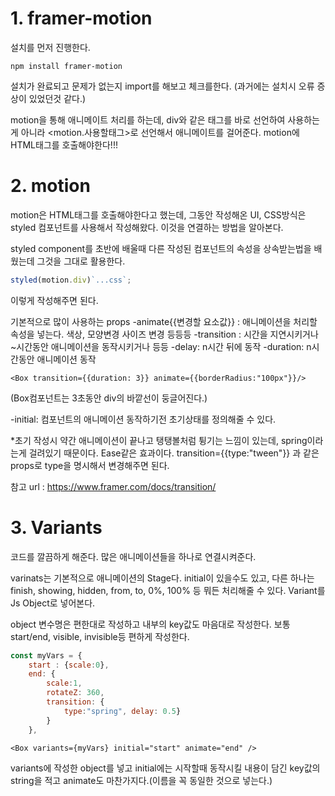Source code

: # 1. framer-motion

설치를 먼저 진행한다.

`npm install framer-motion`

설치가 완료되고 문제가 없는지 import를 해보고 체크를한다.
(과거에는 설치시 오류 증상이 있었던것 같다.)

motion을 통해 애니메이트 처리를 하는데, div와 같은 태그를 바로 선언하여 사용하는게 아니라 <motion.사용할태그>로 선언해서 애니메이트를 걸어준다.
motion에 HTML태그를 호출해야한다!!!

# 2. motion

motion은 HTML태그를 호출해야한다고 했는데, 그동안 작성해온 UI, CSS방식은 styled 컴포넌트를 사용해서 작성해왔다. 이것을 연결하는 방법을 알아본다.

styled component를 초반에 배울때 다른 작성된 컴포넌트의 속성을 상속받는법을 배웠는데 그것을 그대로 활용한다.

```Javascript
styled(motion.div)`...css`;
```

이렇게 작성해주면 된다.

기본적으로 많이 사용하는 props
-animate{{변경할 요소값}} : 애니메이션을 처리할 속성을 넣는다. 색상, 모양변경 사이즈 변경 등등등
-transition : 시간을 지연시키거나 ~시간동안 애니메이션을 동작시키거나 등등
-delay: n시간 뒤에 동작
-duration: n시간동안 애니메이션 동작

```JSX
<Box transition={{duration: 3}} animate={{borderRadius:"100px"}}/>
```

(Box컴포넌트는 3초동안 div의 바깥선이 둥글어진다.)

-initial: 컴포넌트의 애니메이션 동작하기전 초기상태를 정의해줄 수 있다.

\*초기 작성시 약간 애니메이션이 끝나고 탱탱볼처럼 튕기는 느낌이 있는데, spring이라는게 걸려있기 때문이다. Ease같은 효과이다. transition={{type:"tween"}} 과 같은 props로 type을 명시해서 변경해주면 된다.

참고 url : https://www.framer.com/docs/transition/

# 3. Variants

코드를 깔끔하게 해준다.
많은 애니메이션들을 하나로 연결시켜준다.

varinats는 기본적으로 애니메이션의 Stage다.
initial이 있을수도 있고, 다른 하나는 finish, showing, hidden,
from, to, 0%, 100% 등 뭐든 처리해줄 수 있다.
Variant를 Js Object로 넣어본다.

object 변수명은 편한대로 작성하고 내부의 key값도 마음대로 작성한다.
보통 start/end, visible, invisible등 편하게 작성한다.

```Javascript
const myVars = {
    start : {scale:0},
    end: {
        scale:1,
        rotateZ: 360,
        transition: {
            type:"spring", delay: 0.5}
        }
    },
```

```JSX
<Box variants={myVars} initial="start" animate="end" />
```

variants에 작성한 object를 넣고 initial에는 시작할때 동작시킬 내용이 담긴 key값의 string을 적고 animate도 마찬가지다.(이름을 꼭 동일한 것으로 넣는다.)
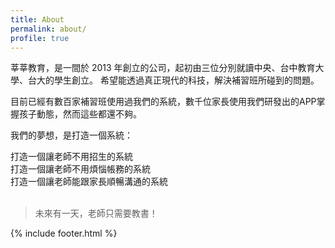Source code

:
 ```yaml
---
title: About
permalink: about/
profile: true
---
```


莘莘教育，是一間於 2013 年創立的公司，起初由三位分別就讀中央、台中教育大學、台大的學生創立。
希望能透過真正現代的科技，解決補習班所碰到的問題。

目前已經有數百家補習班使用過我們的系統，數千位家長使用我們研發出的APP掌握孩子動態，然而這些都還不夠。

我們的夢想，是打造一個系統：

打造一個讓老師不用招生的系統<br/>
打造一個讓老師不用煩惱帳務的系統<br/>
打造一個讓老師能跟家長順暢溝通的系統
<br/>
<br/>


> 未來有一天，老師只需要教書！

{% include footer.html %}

========

> Aim of the task
Write out the records exactly. Do not carry the pictures over.

> Result
Source code

: # 1. framer-motion

설치를 먼저 진행한다.

`npm install framer-motion`

설치가 완료되고 문제가 없는지 import를 해보고 체크를한다.
(과거에는 설치시 오류 증상이 있었던것 같다.)

motion을 통해 애니메이트 처리를 하는데, div와 같은 태그를 바로 선언하여 사용하는게 아니라 <motion.사용할태그>로 선언해서 애니메이트를 걸어준다.
motion에 HTML태그를 호출해야한다!!!

# 2. motion

motion은 HTML태그를 호출해야한다고 했는데, 그동안 작성해온 UI, CSS방식은 styled 컴포넌트를 사용해서 작성해왔다. 이것을 연결하는 방법을 알아본다.

styled component를 초반에 배울때 다른 작성된 컴포넌트의 속성을 상속받는법을 배웠는데 그것을 그대로 활용한다.

```Javascript
styled(motion.div)`...css`;
```

이렇게 작성해주면 된다.

기본적으로 많이 사용하는 props
-animate{{변경할 요소값}} : 애니메이션을 처리할 속성을 넣는다. 색상, 모양변경 사이즈 변경 등등등
-transition : 시간을 지연시키거나 ~시간동안 애니메이션을 동작시키거나 등등
-delay: n시간 뒤에 동작
-duration: n시간동안 애니메이션 동작

```JSX
<Box transition={{duration: 3}} animate={{borderRadius:"100px"}}/>
```

(Box컴포넌트는 3초동안 div의 바깥선이 둥글어진다.)

-initial: 컴포넌트의 애니메이션 동작하기전 초기상태를 정의해줄 수 있다.

\*초기 작성시 약간 애니메이션이 끝나고 탱탱볼처럼 튕기는 느낌이 있는데, spring이라는게 걸려있기 때문이다. Ease같은 효과이다. transition={{type:"tween"}} 과 같은 props로 type을 명시해서 변경해주면 된다.

참고 url : https://www.framer.com/docs/transition/

# 3. Variants

코드를 깔끔하게 해준다.
많은 애니메이션들을 하나로 연결시켜준다.

varinats는 기본적으로 애니메이션의 Stage다.
initial이 있을수도 있고, 다른 하나는 finish, showing, hidden,
from, to, 0%, 100% 등 뭐든 처리해줄 수 있다.
Variant를 Js Object로 넣어본다.

object 변수명은 편한대로 작성하고 내부의 key값도 마음대로 작성한다.
보통 start/end, visible, invisible등 편하게 작성한다.

```Javascript
const myVars = {
    start : {scale:0},
    end: {
        scale:1,
        rotateZ: 360,
        transition: {
            type:"spring", delay: 0.5}
        }
    },
```

```JSX
<Box variants={myVars} initial="start" animate="end" />
```

variants에 작성한 object를 넣고 initial에는 시작할때 동작시킬 내용이 담긴 key값의 string을 적고 animate도 마찬가지다.(이름을 꼭 동일한 것으로 넣는다.)
Source code

:
 ```yaml
---
title: About
permalink: about/
profile: true
---
```


莘莘教育，是一間於 2013 年創立的公司，起初由三位分別就讀中央、台中教育大學、台大的學生創立。
希望能透過真正現代的科技，解決補習班所碰到的問題。

目前已經有數百家補習班使用過我們的系統，數千位家長使用我們研發出的APP掌握孩子動態，然而這些都還不夠。

我們的夢想，是打造一個系統：

打造一個讓老師不用招生的系統<br/>
打造一個讓老師不用煩惱帳務的系統<br/>
打造一個讓老師能跟家長順暢溝通的系統
<br/>
<br/>


> 未來有一天，老師只需要教書！

{% include footer.html %}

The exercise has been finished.